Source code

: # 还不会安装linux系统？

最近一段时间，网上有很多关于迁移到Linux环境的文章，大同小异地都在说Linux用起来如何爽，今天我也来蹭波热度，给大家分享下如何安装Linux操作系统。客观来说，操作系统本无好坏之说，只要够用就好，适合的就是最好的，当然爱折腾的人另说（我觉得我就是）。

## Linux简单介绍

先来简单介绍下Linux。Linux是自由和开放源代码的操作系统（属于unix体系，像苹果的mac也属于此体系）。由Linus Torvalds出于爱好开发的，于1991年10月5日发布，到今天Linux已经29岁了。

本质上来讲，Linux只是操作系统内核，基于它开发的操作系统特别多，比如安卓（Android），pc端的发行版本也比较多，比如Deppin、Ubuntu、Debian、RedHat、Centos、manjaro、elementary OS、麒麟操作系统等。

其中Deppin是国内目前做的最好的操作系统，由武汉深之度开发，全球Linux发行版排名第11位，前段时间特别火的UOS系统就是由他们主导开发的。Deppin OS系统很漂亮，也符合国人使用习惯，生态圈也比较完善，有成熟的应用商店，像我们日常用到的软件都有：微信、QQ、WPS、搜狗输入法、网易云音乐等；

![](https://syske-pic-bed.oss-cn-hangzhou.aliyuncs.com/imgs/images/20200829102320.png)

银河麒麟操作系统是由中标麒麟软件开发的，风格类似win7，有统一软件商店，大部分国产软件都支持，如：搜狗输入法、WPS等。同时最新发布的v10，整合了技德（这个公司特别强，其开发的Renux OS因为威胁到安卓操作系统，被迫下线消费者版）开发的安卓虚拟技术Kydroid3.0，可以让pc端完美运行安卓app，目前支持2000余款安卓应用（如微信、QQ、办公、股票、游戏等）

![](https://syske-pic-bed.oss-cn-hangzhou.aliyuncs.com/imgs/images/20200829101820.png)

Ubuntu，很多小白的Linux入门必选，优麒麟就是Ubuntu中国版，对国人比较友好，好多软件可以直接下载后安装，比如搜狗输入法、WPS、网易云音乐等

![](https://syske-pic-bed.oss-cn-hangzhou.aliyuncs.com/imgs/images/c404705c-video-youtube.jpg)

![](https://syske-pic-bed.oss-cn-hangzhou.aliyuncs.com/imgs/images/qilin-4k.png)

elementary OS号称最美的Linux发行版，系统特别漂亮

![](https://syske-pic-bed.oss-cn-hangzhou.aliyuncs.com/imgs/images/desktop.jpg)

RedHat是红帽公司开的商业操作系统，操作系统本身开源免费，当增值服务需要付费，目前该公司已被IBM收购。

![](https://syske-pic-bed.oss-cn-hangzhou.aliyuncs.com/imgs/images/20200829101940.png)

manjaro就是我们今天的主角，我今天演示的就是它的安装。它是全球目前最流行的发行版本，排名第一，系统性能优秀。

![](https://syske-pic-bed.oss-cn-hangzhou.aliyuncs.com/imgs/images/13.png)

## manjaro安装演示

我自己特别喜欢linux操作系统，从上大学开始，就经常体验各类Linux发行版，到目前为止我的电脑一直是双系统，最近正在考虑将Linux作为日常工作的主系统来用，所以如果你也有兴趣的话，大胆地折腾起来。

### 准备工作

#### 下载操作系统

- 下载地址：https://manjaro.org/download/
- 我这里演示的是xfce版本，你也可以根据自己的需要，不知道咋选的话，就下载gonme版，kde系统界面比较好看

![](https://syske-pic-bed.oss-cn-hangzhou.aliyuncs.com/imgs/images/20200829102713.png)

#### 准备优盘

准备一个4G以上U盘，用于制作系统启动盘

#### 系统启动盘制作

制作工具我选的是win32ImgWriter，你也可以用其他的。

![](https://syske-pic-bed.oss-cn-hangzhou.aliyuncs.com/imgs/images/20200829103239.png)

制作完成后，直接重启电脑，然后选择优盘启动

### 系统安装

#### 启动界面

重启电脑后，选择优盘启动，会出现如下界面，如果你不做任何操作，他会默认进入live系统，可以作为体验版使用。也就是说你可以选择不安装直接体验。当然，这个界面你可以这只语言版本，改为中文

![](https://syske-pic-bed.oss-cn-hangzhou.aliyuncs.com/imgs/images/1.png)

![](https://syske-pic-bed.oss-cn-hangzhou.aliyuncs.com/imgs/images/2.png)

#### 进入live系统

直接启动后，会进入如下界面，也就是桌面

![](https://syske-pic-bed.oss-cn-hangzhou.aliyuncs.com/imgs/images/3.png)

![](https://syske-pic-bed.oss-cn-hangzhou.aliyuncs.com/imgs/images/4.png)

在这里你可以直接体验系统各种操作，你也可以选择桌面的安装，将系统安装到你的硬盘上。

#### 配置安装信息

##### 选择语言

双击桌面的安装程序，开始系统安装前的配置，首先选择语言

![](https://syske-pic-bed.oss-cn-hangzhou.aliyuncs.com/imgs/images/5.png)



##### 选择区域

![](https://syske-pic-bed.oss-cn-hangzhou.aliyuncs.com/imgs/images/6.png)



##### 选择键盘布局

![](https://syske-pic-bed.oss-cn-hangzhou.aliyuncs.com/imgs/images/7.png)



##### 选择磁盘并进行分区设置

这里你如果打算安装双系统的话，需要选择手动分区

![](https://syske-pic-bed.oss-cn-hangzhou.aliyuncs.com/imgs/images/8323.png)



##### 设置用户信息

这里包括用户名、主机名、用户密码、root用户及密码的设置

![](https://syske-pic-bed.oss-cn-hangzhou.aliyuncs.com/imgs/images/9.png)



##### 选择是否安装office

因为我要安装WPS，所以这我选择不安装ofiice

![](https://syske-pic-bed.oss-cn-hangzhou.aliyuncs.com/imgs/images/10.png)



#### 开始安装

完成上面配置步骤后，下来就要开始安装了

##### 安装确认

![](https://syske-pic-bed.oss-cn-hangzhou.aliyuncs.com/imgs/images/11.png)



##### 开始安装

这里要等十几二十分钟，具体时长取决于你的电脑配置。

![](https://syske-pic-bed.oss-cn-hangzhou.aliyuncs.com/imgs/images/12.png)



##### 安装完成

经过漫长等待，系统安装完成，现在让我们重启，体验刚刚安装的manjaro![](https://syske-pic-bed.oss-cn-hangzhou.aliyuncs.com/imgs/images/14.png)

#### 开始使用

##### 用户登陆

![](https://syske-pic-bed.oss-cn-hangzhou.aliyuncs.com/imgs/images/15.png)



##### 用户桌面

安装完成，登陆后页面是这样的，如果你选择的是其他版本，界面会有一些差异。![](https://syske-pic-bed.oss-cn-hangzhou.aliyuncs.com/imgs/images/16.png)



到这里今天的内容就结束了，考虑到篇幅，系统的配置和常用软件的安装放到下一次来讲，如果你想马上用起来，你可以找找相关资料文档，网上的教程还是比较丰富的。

Exercise directions: Nothing in the records may be dropped; reproduce them exactly.

Response box:
Source code

: # 还不会安装linux系统？

最近一段时间，网上有很多关于迁移到Linux环境的文章，大同小异地都在说Linux用起来如何爽，今天我也来蹭波热度，给大家分享下如何安装Linux操作系统。客观来说，操作系统本无好坏之说，只要够用就好，适合的就是最好的，当然爱折腾的人另说（我觉得我就是）。

## Linux简单介绍

先来简单介绍下Linux。Linux是自由和开放源代码的操作系统（属于unix体系，像苹果的mac也属于此体系）。由Linus Torvalds出于爱好开发的，于1991年10月5日发布，到今天Linux已经29岁了。

本质上来讲，Linux只是操作系统内核，基于它开发的操作系统特别多，比如安卓（Android），pc端的发行版本也比较多，比如Deppin、Ubuntu、Debian、RedHat、Centos、manjaro、elementary OS、麒麟操作系统等。

其中Deppin是国内目前做的最好的操作系统，由武汉深之度开发，全球Linux发行版排名第11位，前段时间特别火的UOS系统就是由他们主导开发的。Deppin OS系统很漂亮，也符合国人使用习惯，生态圈也比较完善，有成熟的应用商店，像我们日常用到的软件都有：微信、QQ、WPS、搜狗输入法、网易云音乐等；

![](https://syske-pic-bed.oss-cn-hangzhou.aliyuncs.com/imgs/images/20200829102320.png)

银河麒麟操作系统是由中标麒麟软件开发的，风格类似win7，有统一软件商店，大部分国产软件都支持，如：搜狗输入法、WPS等。同时最新发布的v10，整合了技德（这个公司特别强，其开发的Renux OS因为威胁到安卓操作系统，被迫下线消费者版）开发的安卓虚拟技术Kydroid3.0，可以让pc端完美运行安卓app，目前支持2000余款安卓应用（如微信、QQ、办公、股票、游戏等）

![](https://syske-pic-bed.oss-cn-hangzhou.aliyuncs.com/imgs/images/20200829101820.png)

Ubuntu，很多小白的Linux入门必选，优麒麟就是Ubuntu中国版，对国人比较友好，好多软件可以直接下载后安装，比如搜狗输入法、WPS、网易云音乐等

![](https://syske-pic-bed.oss-cn-hangzhou.aliyuncs.com/imgs/images/c404705c-video-youtube.jpg)

![](https://syske-pic-bed.oss-cn-hangzhou.aliyuncs.com/imgs/images/qilin-4k.png)

elementary OS号称最美的Linux发行版，系统特别漂亮

![](https://syske-pic-bed.oss-cn-hangzhou.aliyuncs.com/imgs/images/desktop.jpg)

RedHat是红帽公司开的商业操作系统，操作系统本身开源免费，当增值服务需要付费，目前该公司已被IBM收购。

![](https://syske-pic-bed.oss-cn-hangzhou.aliyuncs.com/imgs/images/20200829101940.png)

manjaro就是我们今天的主角，我今天演示的就是它的安装。它是全球目前最流行的发行版本，排名第一，系统性能优秀。

![](https://syske-pic-bed.oss-cn-hangzhou.aliyuncs.com/imgs/images/13.png)

## manjaro安装演示

我自己特别喜欢linux操作系统，从上大学开始，就经常体验各类Linux发行版，到目前为止我的电脑一直是双系统，最近正在考虑将Linux作为日常工作的主系统来用，所以如果你也有兴趣的话，大胆地折腾起来。

### 准备工作

#### 下载操作系统

- 下载地址：https://manjaro.org/download/
- 我这里演示的是xfce版本，你也可以根据自己的需要，不知道咋选的话，就下载gonme版，kde系统界面比较好看

![](https://syske-pic-bed.oss-cn-hangzhou.aliyuncs.com/imgs/images/20200829102713.png)

#### 准备优盘

准备一个4G以上U盘，用于制作系统启动盘

#### 系统启动盘制作

制作工具我选的是win32ImgWriter，你也可以用其他的。

![](https://syske-pic-bed.oss-cn-hangzhou.aliyuncs.com/imgs/images/20200829103239.png)

制作完成后，直接重启电脑，然后选择优盘启动

### 系统安装

#### 启动界面

重启电脑后，选择优盘启动，会出现如下界面，如果你不做任何操作，他会默认进入live系统，可以作为体验版使用。也就是说你可以选择不安装直接体验。当然，这个界面你可以这只语言版本，改为中文

![](https://syske-pic-bed.oss-cn-hangzhou.aliyuncs.com/imgs/images/1.png)

![](https://syske-pic-bed.oss-cn-hangzhou.aliyuncs.com/imgs/images/2.png)

#### 进入live系统

直接启动后，会进入如下界面，也就是桌面

![](https://syske-pic-bed.oss-cn-hangzhou.aliyuncs.com/imgs/images/3.png)

![](https://syske-pic-bed.oss-cn-hangzhou.aliyuncs.com/imgs/images/4.png)

在这里你可以直接体验系统各种操作，你也可以选择桌面的安装，将系统安装到你的硬盘上。

#### 配置安装信息

##### 选择语言

双击桌面的安装程序，开始系统安装前的配置，首先选择语言

![](https://syske-pic-bed.oss-cn-hangzhou.aliyuncs.com/imgs/images/5.png)



##### 选择区域

![](https://syske-pic-bed.oss-cn-hangzhou.aliyuncs.com/imgs/images/6.png)



##### 选择键盘布局

![](https://syske-pic-bed.oss-cn-hangzhou.aliyuncs.com/imgs/images/7.png)



##### 选择磁盘并进行分区设置

这里你如果打算安装双系统的话，需要选择手动分区

![](https://syske-pic-bed.oss-cn-hangzhou.aliyuncs.com/imgs/images/8323.png)



##### 设置用户信息

这里包括用户名、主机名、用户密码、root用户及密码的设置

![](https://syske-pic-bed.oss-cn-hangzhou.aliyuncs.com/imgs/images/9.png)



##### 选择是否安装office

因为我要安装WPS，所以这我选择不安装ofiice

![](https://syske-pic-bed.oss-cn-hangzhou.aliyuncs.com/imgs/images/10.png)



#### 开始安装

完成上面配置步骤后，下来就要开始安装了

##### 安装确认

![](https://syske-pic-bed.oss-cn-hangzhou.aliyuncs.com/imgs/images/11.png)



##### 开始安装

这里要等十几二十分钟，具体时长取决于你的电脑配置。

![](https://syske-pic-bed.oss-cn-hangzhou.aliyuncs.com/imgs/images/12.png)



##### 安装完成

经过漫长等待，系统安装完成，现在让我们重启，体验刚刚安装的manjaro![](https://syske-pic-bed.oss-cn-hangzhou.aliyuncs.com/imgs/images/14.png)

#### 开始使用

##### 用户登陆

![](https://syske-pic-bed.oss-cn-hangzhou.aliyuncs.com/imgs/images/15.png)



##### 用户桌面

安装完成，登陆后页面是这样的，如果你选择的是其他版本，界面会有一些差异。![](https://syske-pic-bed.oss-cn-hangzhou.aliyuncs.com/imgs/images/16.png)



到这里今天的内容就结束了，考虑到篇幅，系统的配置和常用软件的安装放到下一次来讲，如果你想马上用起来，你可以找找相关资料文档，网上的教程还是比较丰富的。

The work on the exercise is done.